During the COVID-19 pandemic, working-age Americans were dying of non-COVID-19 causes at a rate about 25 percent above what would have been expected based on previous trends, a recent research paper shows.
About 108,000 Americans aged 18–64 died of causes other than COVID-19 in excess of expected trends during the pandemic, say the Dec. 15 paper published in Inquiry: The Journal of Health Care Organization, Provision, and Financing.
Major causes of the excess deaths included drug poisoning (almost 21,000 deaths), circulatory diseases (over 19,000 deaths), deaths by alcohol or alcohol-induced illnesses (almost 17,000), and illnesses related to diabetes and obesity (more than 10,000). Murders and traffic accidents caused over 8,000 excess deaths each.
“Other data on drug addictions, non-fatal shootings, weight gain, and cancer screenings point to a historic, yet largely unacknowledged, health emergency,” the paper says.
The researchers not only excluded deaths officially attributed to COVID-19, but also what they estimated were deaths related to the illness, but not marked so on the death certificate. To make the estimate, they used a phenomenon where excess deaths caused by heart issues, diabetes, and obesity trended up and down with COVID-19 deaths. By filtering out the trend, they were able to pinpoint excess deaths beyond the overall ebbs and flows of the epidemic.
They also controlled for mortality trends in the pre-pandemic years.
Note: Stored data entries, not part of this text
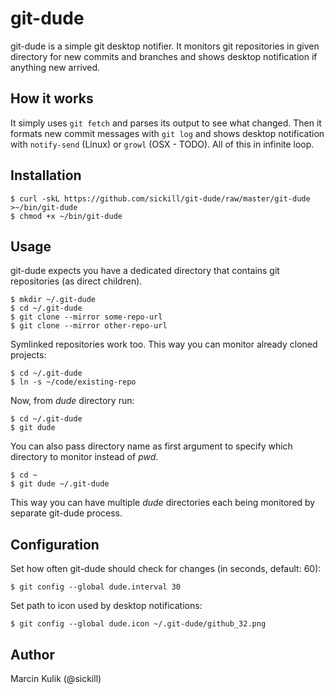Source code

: # git-dude

git-dude is a simple git desktop notifier. It monitors git repositories in
given directory for new commits and branches and shows desktop notification if
anything new arrived.

## How it works

It simply uses `git fetch` and parses its output to see what changed. Then it
formats new commit messages with `git log` and shows desktop notification with
`notify-send` (Linux) or `growl` (OSX - TODO). All of this in infinite loop.

## Installation

    $ curl -skL https://github.com/sickill/git-dude/raw/master/git-dude >~/bin/git-dude
    $ chmod +x ~/bin/git-dude

## Usage

git-dude expects you have a dedicated directory that contains git repositories
(as direct children).

    $ mkdir ~/.git-dude
    $ cd ~/.git-dude
    $ git clone --mirror some-repo-url
    $ git clone --mirror other-repo-url

Symlinked repositories work too. This way you can monitor already cloned
projects:

    $ cd ~/.git-dude
    $ ln -s ~/code/existing-repo

Now, from _dude_ directory run:

    $ cd ~/.git-dude
    $ git dude

You can also pass directory name as first argument to specify which directory
to monitor instead of _pwd_.

    $ cd ~
    $ git dude ~/.git-dude

This way you can have multiple _dude_ directories each being monitored by
separate git-dude process.

## Configuration

Set how often git-dude should check for changes (in seconds, default: 60):

    $ git config --global dude.interval 30

Set path to icon used by desktop notifications:

    $ git config --global dude.icon ~/.git-dude/github_32.png

## Author

Marcin Kulik (@sickill)
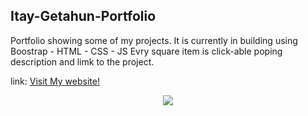 ## Itay-Getahun-Portfolio
Portfolio showing some of my projects.
It is currently in building using Boostrap - HTML - CSS - JS
Evry square item is click-able poping description and limk to the project.

link:
 <a href="https://itayg98.github.io/Itay-Getahun-Portfolio/">Visit My website!</a> 
<div align="center">
<img  src="https://user-images.githubusercontent.com/91791115/189167955-131f4728-7142-43ba-930e-f2b652c032dd.jpg"/>
</div>
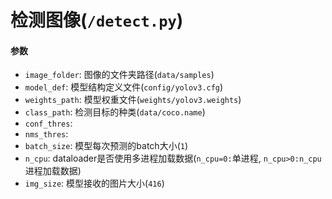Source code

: # 检测图像(`/detect.py`)
#### 参数
- `image_folder`: 图像的文件夹路径(`data/samples`)
- `model_def`: 模型结构定义文件(`config/yolov3.cfg`)
- `weights_path`: 模型权重文件(`weights/yolov3.weights`)
- `class_path`: 检测目标的种类(`data/coco.name`)
- `conf_thres`:
- `nms_thres`:
- `batch_size`: 模型每次预测的batch大小(`1`)
- `n_cpu`: dataloader是否使用多进程加载数据(`n_cpu=0:`单进程, `n_cpu>0:n_cpu`进程加载数据)
- `img_size`: 模型接收的图片大小(`416`)
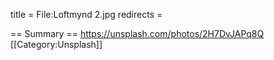 title = File:Loftmynd 2.jpg
redirects =
>>>>

== Summary ==
https://unsplash.com/photos/2H7DvJAPq8Q
[[Category:Unsplash]]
For causes of death that had been trending down, particularly circulatory diseases, they assumed they would have continued along the same trajectory. They made the same assumption for causes that were trending up, particularly drug overdoses, diabetes, and obesity.
The paper was authored by Casey Mulligan, an economics professor at the University of Chicago, and Robert Arnott, founder and board chairman of asset manager Research Affiliates.
Mulligan said he was monitoring drug deaths in the United States for several years and noticed they sharply increased around May 2020.
“Then I met Arnott who brought to my attention that it wasn’t just drug deaths. There were a lot of categories of deaths that went way up in April or May of 2020 and kind of stayed there,” Mulligan told The Epoch Times.
“So we joined forces and kind of took a comprehensive look instead of focusing on just one or categories like I was.”
The paper looks at data from April 2020 to December 2021, though for “external causes” of death, such as accident, suicide, or murder, they only used data up to September 2021 because data in these categories have a greater lag in reporting.
The excess deaths have remained elevated into 2022, based on preliminary data, Mulligan said.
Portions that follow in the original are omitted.